CORRECT order of stability for the following is
$$CH_{2}=CH^{-},CH_{3}-CH_{2}^{-},CH\equiv C^{-}$$

We need to arrange three carbanions in decreasing order of stability.

Key Concept: Stability of carbanions depends on the hybridisation of the carbon bearing the negative charge. The greater the s-character of the orbital holding the lone pair, the closer the electrons are held to the nucleus, and the more stable the carbanion. The s-character of different hybridisations is:

- $$sp$$ hybrid: 50% s-character

- $$sp^2$$ hybrid: 33.3% s-character

- $$sp^3$$ hybrid: 25% s-character

The carbanion $$CH \equiv C^-$$ (acetylide ion) features an $$sp$$-hybridised carbon bearing the negative charge. With 50% s-character, its lone pair is held closest to the nucleus, making it the most stable of the three.

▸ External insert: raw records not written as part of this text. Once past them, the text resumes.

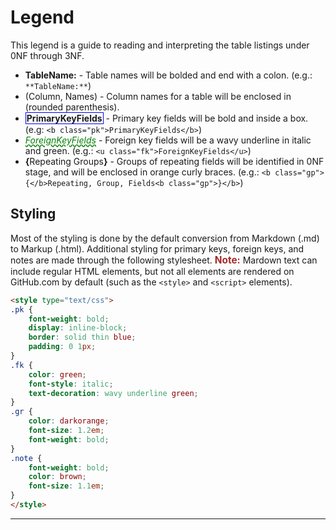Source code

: # Legend

This legend is a guide to reading and interpreting the table listings under 0NF through 3NF.

- **TableName:** - Table names will be bolded and end with a colon. (e.g.: `**TableName:**`)
- (Column, Names) - Column names for a table will be enclosed in (rounded parenthesis).
- <b class="pk">PrimaryKeyFields</b> - Primary key fields will be bold and inside a box. (e.g: `<b class="pk">PrimaryKeyFields</b>`)
- <u class="fk">ForeignKeyFields</u> - Foreign key fields will be a wavy underline in italic and green. (e.g.: `<u class="fk">ForeignKeyFields</u>`)
- <b class="gp">{</b>Repeating Groups<b class="gp">}</b> - Groups of repeating fields will be identified in 0NF stage, and will be enclosed in orange curly braces. (e.g.: `<b class="gp">{</b>Repeating, Group, Fields<b class="gp">}</b>`)

## Styling

Most of the styling is done by the default conversion from Markdown (.md) to Markup (.html). Additional styling for primary keys, foreign keys, and notes are made through the following stylesheet. <span class="note">Note:</span> Mardown text can include regular HTML elements, but not all elements are rendered on GitHub.com by default (such as the `<style>` and `<script>` elements).

```html
<style type="text/css">
.pk {
    font-weight: bold;
    display: inline-block;
    border: solid thin blue;
    padding: 0 1px;
}
.fk {
    color: green;
    font-style: italic;
    text-decoration: wavy underline green;    
}
.gr {
    color: darkorange;
    font-size: 1.2em;
    font-weight: bold;
}
.note {
    font-weight: bold;
    color: brown;
    font-size: 1.1em;
}
</style>
```

----

<style type="text/css">
.pk {
    font-weight: bold;
    display: inline-block;
    border: solid thin blue;
    padding: 0 1px;
}
.fk {
    color: green;
    font-style: italic;
    text-decoration: wavy underline green;    
}
.gr {
    color: darkorange;
    font-size: 1.2em;
    font-weight: bold;
}
.note {
    font-weight: bold;
    color: brown;
    font-size: 1.1em;
}
</style>
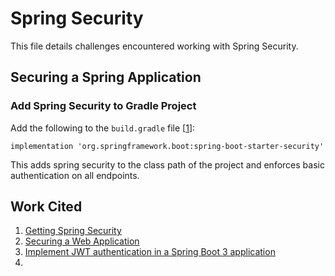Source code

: # Spring Security
This file details challenges encountered working with Spring Security. 
## Securing a Spring Application
### Add Spring Security to Gradle Project
Add the following to the `build.gradle` file [[1](https://docs.spring.io/spring-security/reference/getting-spring-security.html)]:
```
implementation 'org.springframework.boot:spring-boot-starter-security'
```

This adds spring security to the class path of the project and enforces basic authentication on all endpoints.

## Work Cited
1. [Getting Spring Security](https://docs.spring.io/spring-security/reference/getting-spring-security.html)
2. [Securing a Web Application](https://spring.io/guides/gs/securing-web)
3.  [Implement JWT authentication in a Spring Boot 3 application](https://medium.com/@tericcabrel/implement-jwt-authentication-in-a-spring-boot-3-application-5839e4fd8fac)
4.  []()
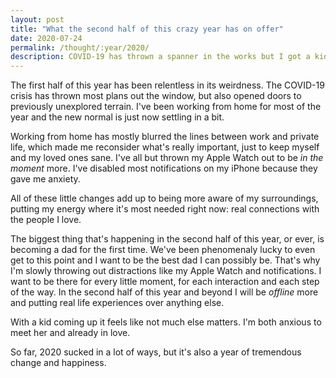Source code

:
 ```yaml
---
layout: post
title: "What the second half of this crazy year has on offer"
date: 2020-07-24 
permalink: /thought/:year/2020/
description: COVID-19 has thrown a spanner in the works but I got a kid coming so everything's awesome.
---
```


The first half of this year has been relentless in its weirdness. The COVID-19 crisis has thrown most plans out the window, but also opened doors to previously unexplored terrain. I've been working from home for most of the year and the new normal is just now settling in a bit. 

Working from home has mostly blurred the lines between work and private life, which made me reconsider what's really important, just to keep myself and my loved ones sane. I've all but thrown my Apple Watch out to be _in the moment_ more. I've disabled most notifications on my iPhone because they gave me anxiety. 

All of these little changes add up to being more aware of my surroundings, putting my energy where it's most needed right now: real connections with the people I love.

The biggest thing that's happening in the second half of this year, or ever, is becoming a dad for the first time. We've been phenomenaly lucky to even get to this point and I want to be the best dad I can possibly be. That's why I'm slowly throwing out distractions like my Apple Watch and notifications. I want to be there for every little moment, for each interaction and each step of the way. In the second half of this year and beyond I will be _offline_ more and putting real life experiences over anything else.

With a kid coming up it feels like not much else matters. I'm both anxious to meet her and already in love.

So far, 2020 sucked in a lot of ways, but it's also a year of tremendous change and happiness.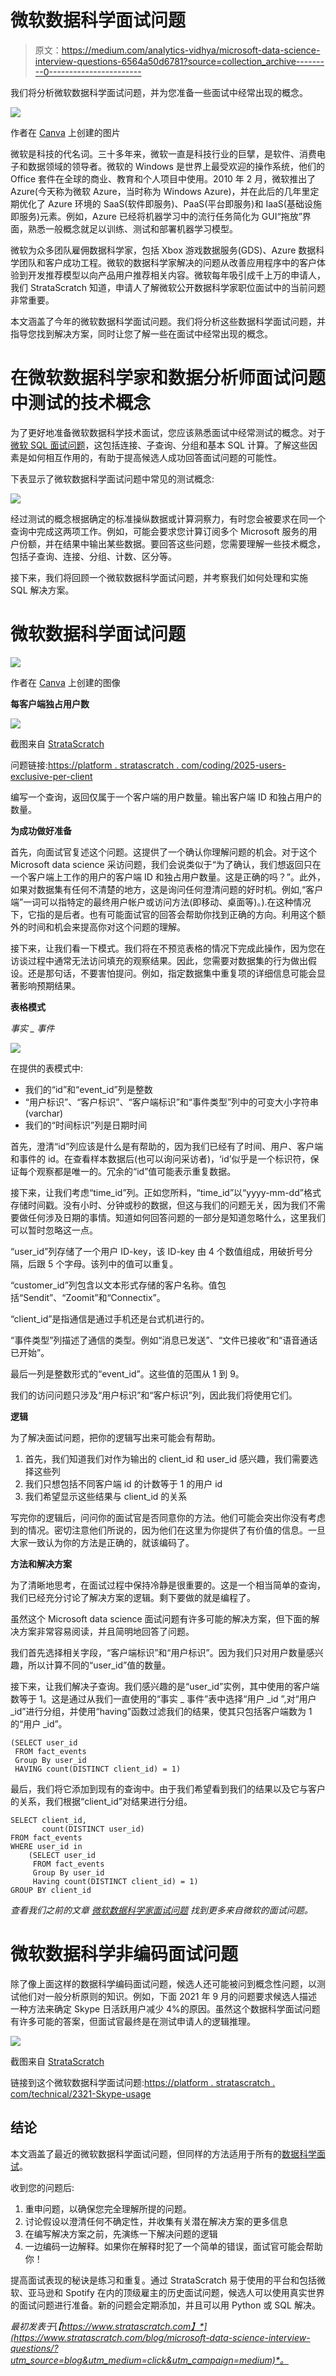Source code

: # 微软数据科学面试问题

> 原文：<https://medium.com/analytics-vidhya/microsoft-data-science-interview-questions-6564a50d6781?source=collection_archive---------0----------------------->

我们将分析微软数据科学面试问题，并为您准备一些面试中经常出现的概念。

![](img/99ae65621fa89aba89e477fde6b6bc26.png)

作者在 [Canva](https://canva.com/) 上创建的图片

微软是科技的代名词。三十多年来，微软一直是科技行业的巨擘，是软件、消费电子和数据领域的领导者。微软的 Windows 是世界上最受欢迎的操作系统，他们的 Office 套件在全球的商业、教育和个人项目中使用。2010 年 2 月，微软推出了 Azure(今天称为微软 Azure，当时称为 Windows Azure)，并在此后的几年里定期优化了 Azure 环境的 SaaS(软件即服务)、PaaS(平台即服务)和 IaaS(基础设施即服务)元素。例如，Azure 已经将机器学习中的流行任务简化为 GUI“拖放”界面，熟悉一般概念就足以训练、测试和部署机器学习模型。

微软为众多团队雇佣数据科学家，包括 Xbox 游戏数据服务(GDS)、Azure 数据科学团队和客户成功工程。微软的数据科学家解决的问题从改善应用程序中的客户体验到开发推荐模型以向产品用户推荐相关内容。微软每年吸引成千上万的申请人，我们 StrataScratch 知道，申请人了解微软公开数据科学家职位面试中的当前问题非常重要。

本文涵盖了今年的微软数据科学面试问题。我们将分析这些数据科学面试问题，并指导您找到解决方案，同时让您了解一些在面试中经常出现的概念。

# 在微软数据科学家和数据分析师面试问题中测试的技术概念

为了更好地准备微软数据科学技术面试，您应该熟悉面试中经常测试的概念。对于[微软 SQL 面试问题](https://www.stratascratch.com/blog/microsoft-sql-interview-questions-for-data-science-position/?utm_source=blog&utm_medium=click&utm_campaign=medium)，这包括连接、子查询、分组和基本 SQL 计算。了解这些因素是如何相互作用的，有助于提高候选人成功回答面试问题的可能性。

下表显示了微软数据科学面试问题中常见的测试概念:

![](img/4a0171ea296176f41ff1b512e318e622.png)

经过测试的概念根据确定的标准操纵数据或计算洞察力，有时您会被要求在同一个查询中完成这两项工作。例如，可能会要求您计算订阅多个 Microsoft 服务的用户份额，并在结果中输出某些数据。要回答这些问题，您需要理解一些技术概念，包括子查询、连接、分组、计数、区分等。

接下来，我们将回顾一个微软数据科学面试问题，并考察我们如何处理和实施 SQL 解决方案。

# 微软数据科学面试问题

![](img/c8d620b3c1dfdd06dbcc203625b454e9.png)

作者在 [Canva](https://canva.com/) 上创建的图像

**每客户端独占用户数**

![](img/2b28d5bf221c260c687e8eeaa195483f.png)

截图来自 [StrataScratch](https://www.stratascratch.com/?utm_source=blog&utm_medium=click&utm_campaign=medium)

问题链接:[https://platform . stratascratch . com/coding/2025-users-exclusive-per-client](https://platform.stratascratch.com/coding/2025-users-exclusive-per-client?python=&utm_source=blog&utm_medium=click&utm_campaign=medium)

编写一个查询，返回仅属于一个客户端的用户数量。输出客户端 ID 和独占用户的数量。

**为成功做好准备**

首先，向面试官复述这个问题。这提供了一个确认你理解问题的机会。对于这个 Microsoft data science 采访问题，我们会说类似于“为了确认，我们想返回只在一个客户端上工作的用户的客户端 ID 和独占用户数量。这是正确的吗？”。此外，如果对数据集有任何不清楚的地方，这是询问任何澄清问题的好时机。例如,“客户端”一词可以指特定的最终用户帐户或访问方法(即移动、桌面等)。).在这种情况下，它指的是后者。也有可能面试官的回答会帮助你找到正确的方向。利用这个额外的时间和机会来提高你对这个问题的理解。

接下来，让我们看一下模式。我们将在不预览表格的情况下完成此操作，因为您在访谈过程中通常无法访问填充的观察结果。因此，您需要对数据集的行为做出假设。还是那句话，不要害怕提问。例如，指定数据集中重复项的详细信息可能会显著影响预期结果。

**表格模式**

*事实 _ 事件*

![](img/b870638acd1d7c0d8c555f5438a717ac.png)

在提供的表模式中:

*   我们的“id”和“event_id”列是整数
*   “用户标识”、“客户标识”、“客户端标识”和“事件类型”列中的可变大小字符串(varchar)
*   我们的“时间标识”列是日期时间

首先，澄清“id”列应该是什么是有帮助的，因为我们已经有了时间、用户、客户端和事件的 id。在查看样本数据后(也可以询问采访者)，‘id’似乎是一个标识符，保证每个观察都是唯一的。冗余的“id”值可能表示重复数据。

接下来，让我们考虑“time_id”列。正如您所料，“time_id”以“yyyy-mm-dd”格式存储时间戳。没有小时、分钟或秒的数据，但这与我们的问题无关，因为我们不需要做任何涉及日期的事情。知道如何回答问题的一部分是知道忽略什么，这里我们可以暂时忽略这一点。

“user_id”列存储了一个用户 ID-key，该 ID-key 由 4 个数值组成，用破折号分隔，后跟 5 个字母。该列中的值可以重复。

“customer_id”列包含以文本形式存储的客户名称。值包括“Sendit”、“Zoomit”和“Connectix”。

“client_id”是指通信是通过手机还是台式机进行的。

“事件类型”列描述了通信的类型。例如“消息已发送”、“文件已接收”和“语音通话已开始”。

最后一列是整数形式的“event_id”。这些值的范围从 1 到 9。

我们的访问问题只涉及“用户标识”和“客户标识”列，因此我们将使用它们。

**逻辑**

为了解决面试问题，把你的逻辑写出来可能会有帮助。

1.  首先，我们知道我们对作为输出的 client_id 和 user_id 感兴趣，我们需要选择这些列
2.  我们只想包括不同客户端 id 的计数等于 1 的用户 id
3.  我们希望显示这些结果与 client_id 的关系

写完你的逻辑后，问问你的面试官是否同意你的方法。他们可能会突出你没有考虑到的情况。密切注意他们所说的，因为他们在这里为你提供了有价值的信息。一旦大家一致认为你的方法是正确的，就该编码了。

**方法和解决方案**

为了清晰地思考，在面试过程中保持冷静是很重要的。这是一个相当简单的查询，我们已经充分讨论了解决方案的逻辑。剩下要做的就是编程了。

虽然这个 Microsoft data science 面试问题有许多可能的解决方案，但下面的解决方案非常容易阅读，并且简明地回答了问题。

我们首先选择相关字段，“客户端标识”和“用户标识”。因为我们只对用户数量感兴趣，所以计算不同的“user_id”值的数量。

接下来，让我们解决子查询。我们感兴趣的是“user_id”实例，其中使用的客户端数等于 1。这是通过从我们一直使用的“事实 _ 事件”表中选择“用户 _id ”,对“用户 _id”进行分组，并使用“having”函数过滤我们的结果，使其只包括客户端数为 1 的“用户 _id”。

```
(SELECT user_id
 FROM fact_events
 Group By user_id
 HAVING count(DISTINCT client_id) = 1) 
```

最后，我们将它添加到现有的查询中。由于我们希望看到我们的结果以及它与客户的关系，我们根据“client_id”对结果进行分组。

```
SELECT client_id,
       count(DISTINCT user_id)
FROM fact_events
WHERE user_id in
    (SELECT user_id
     FROM fact_events
     Group By user_id
     Having count(DISTINCT client_id) = 1)
GROUP BY client_id
```

*查看我们之前的文章* [*微软数据科学家面试问题*](https://www.stratascratch.com/blog/microsoft-data-scientist-interview-questions/?utm_source=blog&utm_medium=click&utm_campaign=medium) *找到更多来自微软的面试问题。*

# 微软数据科学非编码面试问题

除了像上面这样的数据科学编码面试问题，候选人还可能被问到概念性问题，以测试他们对一般分析原则的知识。例如，下面 2021 年 9 月的问题要求候选人描述一种方法来确定 Skype 日活跃用户减少 4%的原因。虽然这个数据科学面试问题有许多可能的答案，但面试官最终是在测试申请人的逻辑推理。

![](img/de66c4919e1a8be4650656dc2bb2ab02.png)

截图来自 [StrataScratch](https://www.stratascratch.com/?utm_source=blog&utm_medium=click&utm_campaign=medium)

链接到这个微软数据科学面试问题:[https://platform . stratascratch . com/technical/2321-Skype-usage](https://platform.stratascratch.com/technical/2321-skype-usage?utm_source=blog&utm_medium=click&utm_campaign=medium)

## 结论

本文涵盖了最近的微软数据科学面试问题，但同样的方法适用于所有的[数据科学面试](https://www.stratascratch.com/blog/data-science-interview-guide-questions-from-80-different-companies/?utm_source=blog&utm_medium=click&utm_campaign=medium)。

收到您的问题后:

1.  重申问题，以确保您完全理解所提的问题。
2.  讨论假设以澄清任何不确定性，并收集有关潜在解决方案的更多信息
3.  在编写解决方案之前，先演练一下解决问题的逻辑
4.  一边编码一边解释。如果你在解释时犯了一个简单的错误，面试官可能会帮助你！

提高面试表现的秘诀是练习和重复。通过 StrataScratch 易于使用的平台和包括微软、亚马逊和 Spotify 在内的顶级雇主的历史面试问题，候选人可以使用真实世界的面试问题进行准备。新的问题会定期添加，并且可以用 Python 或 SQL 解决。

*最初发表于*[*【https://www.stratascratch.com】*](https://www.stratascratch.com/blog/microsoft-data-science-interview-questions/?utm_source=blog&utm_medium=click&utm_campaign=medium)*。*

In the case of $$CH_2 = CH^-$$ (vinyl carbanion), the negatively charged carbon is $$sp^2$$ hybridised. With 33.3% s-character, this carbanion has intermediate stability.

The carbanion $$CH_3 - CH_2^-$$ (ethyl carbanion) is $$sp^3$$ hybridised, possessing only 25% s-character, so its lone pair is held furthest from the nucleus. Additionally, the methyl group exerts a +I (electron-donating inductive) effect that increases electron density on the negatively charged carbon, further destabilising it. This is the least stable carbanion.

Therefore, the decreasing order of stability is $$CH \equiv C^- > CH_2 = CH^- > CH_3 - CH_2^-$$.

The correct answer is Option 2: $$CH \equiv C^- > CH_2 = CH^- > CH_3 - CH_2^-$$.